BEGIN Material supplied
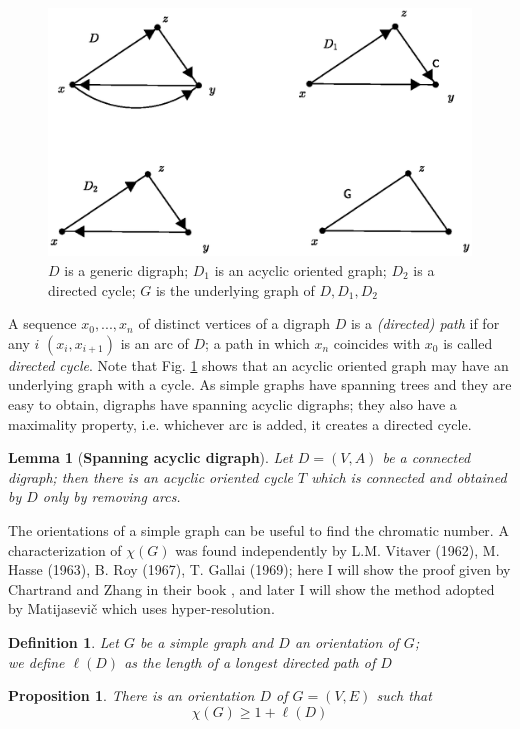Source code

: \documentclass[a4paper,12pt,oneside]{book}
\newtheorem{proposition}[theorem]{Proposition}
\newtheorem{definition}[theorem]{Definition}
\newtheorem{lemma}[theorem]{Lemma}
\begin{document}
\begin{figure}[h]
\centering
\includegraphics[scale=0.55]{digraphs.eps}
\caption{$D$ is a generic digraph;
		$D_1$ is an acyclic oriented graph;
		$D_2$ is a directed cycle;
		$G$ is the underlying graph of $D,D_1,D_2$}\label{digraph}
\end{figure}


A sequence $x_0,...,x_n$ of distinct vertices of a digraph $D$ is a \textit{(directed) path} if for any $i$ $(x_i,x_{i+1})$ is an arc of $D$; a path in which $x_n$ coincides with $x_0$ is called \textit{directed cycle}. Note that Fig. \ref{digraph} shows that an acyclic oriented graph may have an underlying graph with a cycle. As simple graphs have spanning trees and they are easy to obtain, digraphs have spanning acyclic digraphs; they also have a maximality property, i.e. whichever arc is added, it creates a directed cycle.

\newpage
\begin{lemma}[\textbf{Spanning acyclic digraph}]
Let $D=(V,A)$ be a connected digraph; then there is an acyclic oriented cycle $T$ which is connected and obtained by $D$ only by removing arcs.
\end{lemma}

The orientations of a simple graph can be useful to find the chromatic number. A characterization of $\chi (G)$ was found independently by L.M. Vitaver \cite{vitaver}(1962), M. Hasse \cite{hasse}(1963), B. Roy \cite{roy}(1967), T. Gallai \cite{gallai}(1969); here I will show the proof given by Chartrand and Zhang in their book \cite{chrom}, and later I will show the method adopted by Matijasevi\v{c} \cite{mat-1} which uses hyper-resolution.
\begin{definition}\label{prova}
Let $G$ be a simple graph and $D$ an orientation of $G$;\\ we define $\ell (D)$ as the length of a longest directed path of $D$
\end{definition}
\begin{proposition}\label{prop-vitaver-easy}
There is an orientation $D$ of $G=(V,E)$ such that $$ \chi (G) \geq 1+\ell(D) $$
\end{proposition}
\end{document}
END Material supplied
Task item –
Using the entries above, copy exactly the lines from the one containing "There is an orientation" through the last, both included.

Written answer –
There is an orientation $D$ of $G=(V,E)$ such that $$ \chi (G) \geq 1+\ell(D) $$
\end{proposition}
\end{document}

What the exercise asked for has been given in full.